I did an update prior to this current post. I got the right magnitude. However, I cannot make sense of the unit vector.

 

[Chestermiller]

I did an update prior to this current post. I got the right magnitude. However, I cannot make sense of the unit vector.

If the book didn't match my result in post #29, then the book must be wrong. Now for the direction of the unit vector. In what direction is the tip of the hour hand moving at noon (i or j)? In what direction is the tip of the hour hand moving at 6 pm (-i or -j)? (j is the up-down direction, and i is the right-left direction).

 

[negation]

If the book didn't match my result in post #29, then the book must be wrong. Now for the direction of the unit vector. In what direction is the tip of the hour hand moving at noon (i or j)? In what direction is the tip of the hour hand moving at 6 pm (-i or -j)? (j is the up-down direction, and i is the right-left direction).

It struck me while I was in the toilet I made a blunder.

At 12 position: (3.5e-6,0)
Velocity is in the +i direction, j is irrelevant here since its magnitude is 0.
At 6 position: (-3.5e-6i,0)
Velocity is in the -i direction.
p(6) - p(12) = (-7e-6,0)/21600

what I got now is -3.24 e-10. This exactly coincides with the book.

Now, it would be helpful if you could shed some light on the conceptual difference between
v = -2.22e-6 in part(a) and v = rω = 3.5e-6
While I under v = rω implies linear velocity, I do not understand why it is not mathematically valid to use v = -2.22e-6 instead of 3.5e-6

 

[Chestermiller]

It struck me while I was in the toilet I made a blunder.

At 12 position: (3.5e-6,0)
Velocity is in the +i direction, j is irrelevant here since its magnitude is 0.
At 6 position: (-3.5e-6i,0)
Velocity is in the -i direction.
p(6) - p(12) = (-7e-6,0)/21600

what I got now is -3.24 e-10. This exactly coincides with the book.

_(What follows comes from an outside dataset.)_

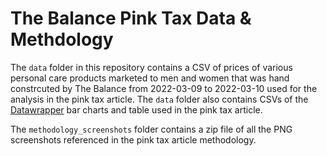# The Balance Pink Tax Data & Methdology

The `data` folder in this repository contains a CSV of prices of various personal care products marketed to men and women that was hand constrcuted by The Balance from 2022-03-09 to 2022-03-10 used for the analysis in the pink tax article. The `data` folder also contains CSVs of the [Datawrapper](https://www.datawrapper.de/) bar charts and table used in the pink tax article.

The `methodology_screenshots` folder contains a zip file of all the PNG screenshots referenced in the pink tax article methodology.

Now, it would be helpful if you could shed some light on the conceptual difference between
v = -2.22e-6 in part(a) and v = rω = 3.5e-6
While I under v = rω implies linear velocity, I do not understand why it is not mathematically valid to use v = -2.22e-6 instead of 3.5e-6

These are very good questions. The velocity is changing with time (its direction is changing), so the average velocity between the initial time and the final time is only an approximation to the instantaneous velocity at some point between the initial time and the final time. The time at which the average velocity best approximates the instantaneous velocity is at the half-way point, 3 pm. At 3 pm, the instantaneous velocity is -3.5E-6j, while the average velocity is -2.22E-6 j. So the average velocity gives the correct direction for the instantaneous velocity at the half way point, and it is only about 30% lower in magnitude. This is pretty good, considering the huge time interval and the huge change in the displacement vectors over this time interval.

The same approach applies to the acceleration. The average acceleration is -3.23E-11i over the 6 hour interval between noon and 6 pm, while the instantaneous acceleration a at 3pm is -5.08E-11i. So the average acceleration gets the direction of the instantaneous acceleration at the half-way point correct, and it's only about 40% lower in magnitude. This is again pretty good, considering the huge time interval and the huge change in the instantaneous velocity vectors over this time interval.

What we have been dealing with here are finite difference approximation formulas to the instantaneous velocity and instantaneous acceleration from finite changes in displacement and velocity over a finite time interval. The finite difference formula is second order accurate at the half-way point.